The input Block Start
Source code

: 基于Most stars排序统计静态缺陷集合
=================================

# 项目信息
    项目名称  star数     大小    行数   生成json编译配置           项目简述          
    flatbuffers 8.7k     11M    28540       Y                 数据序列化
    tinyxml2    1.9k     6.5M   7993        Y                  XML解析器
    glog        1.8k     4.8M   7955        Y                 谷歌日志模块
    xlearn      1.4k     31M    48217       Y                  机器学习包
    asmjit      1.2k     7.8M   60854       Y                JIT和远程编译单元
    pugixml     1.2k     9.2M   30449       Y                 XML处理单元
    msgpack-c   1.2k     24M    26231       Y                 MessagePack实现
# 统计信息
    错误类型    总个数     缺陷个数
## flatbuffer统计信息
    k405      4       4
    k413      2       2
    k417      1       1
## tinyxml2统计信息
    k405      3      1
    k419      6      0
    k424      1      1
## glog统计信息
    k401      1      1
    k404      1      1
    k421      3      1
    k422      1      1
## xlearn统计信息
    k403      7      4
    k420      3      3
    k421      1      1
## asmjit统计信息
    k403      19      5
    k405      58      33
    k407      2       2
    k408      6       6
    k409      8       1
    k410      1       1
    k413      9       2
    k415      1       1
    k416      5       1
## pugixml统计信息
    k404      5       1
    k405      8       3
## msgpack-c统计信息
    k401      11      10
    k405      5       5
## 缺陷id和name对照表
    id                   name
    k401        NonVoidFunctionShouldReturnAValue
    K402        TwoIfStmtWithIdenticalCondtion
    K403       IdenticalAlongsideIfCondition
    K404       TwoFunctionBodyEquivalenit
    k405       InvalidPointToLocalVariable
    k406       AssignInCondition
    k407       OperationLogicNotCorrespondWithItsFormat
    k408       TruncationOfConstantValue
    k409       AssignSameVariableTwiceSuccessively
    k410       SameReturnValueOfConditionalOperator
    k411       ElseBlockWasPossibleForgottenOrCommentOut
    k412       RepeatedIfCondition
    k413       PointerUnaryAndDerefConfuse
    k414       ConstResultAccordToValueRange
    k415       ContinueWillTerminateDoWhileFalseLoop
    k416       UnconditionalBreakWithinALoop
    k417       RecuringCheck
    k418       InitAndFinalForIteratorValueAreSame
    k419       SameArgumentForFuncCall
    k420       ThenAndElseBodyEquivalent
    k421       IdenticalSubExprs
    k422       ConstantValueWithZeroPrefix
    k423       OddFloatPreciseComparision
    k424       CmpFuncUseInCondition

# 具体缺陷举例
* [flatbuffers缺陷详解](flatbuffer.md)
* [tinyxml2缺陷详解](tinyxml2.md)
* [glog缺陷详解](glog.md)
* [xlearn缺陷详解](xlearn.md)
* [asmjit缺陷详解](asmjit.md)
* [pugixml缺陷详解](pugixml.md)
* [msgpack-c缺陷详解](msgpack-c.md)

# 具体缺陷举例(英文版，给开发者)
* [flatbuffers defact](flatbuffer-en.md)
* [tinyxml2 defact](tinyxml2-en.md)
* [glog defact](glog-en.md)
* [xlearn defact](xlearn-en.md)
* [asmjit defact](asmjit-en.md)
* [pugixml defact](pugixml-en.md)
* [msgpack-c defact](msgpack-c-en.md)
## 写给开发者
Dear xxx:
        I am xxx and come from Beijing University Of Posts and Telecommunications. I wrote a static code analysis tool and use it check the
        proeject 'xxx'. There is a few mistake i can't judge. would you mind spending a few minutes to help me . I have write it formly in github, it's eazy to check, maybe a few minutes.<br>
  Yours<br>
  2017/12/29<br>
The input Block End
Task requirements –
When a line above includes the word "msgpack", please list that line.

Response below –
    msgpack-c   1.2k     24M    26231       Y                 MessagePack实现
## msgpack-c统计信息
* [msgpack-c缺陷详解](msgpack-c.md)
* [msgpack-c defact](msgpack-c-en.md)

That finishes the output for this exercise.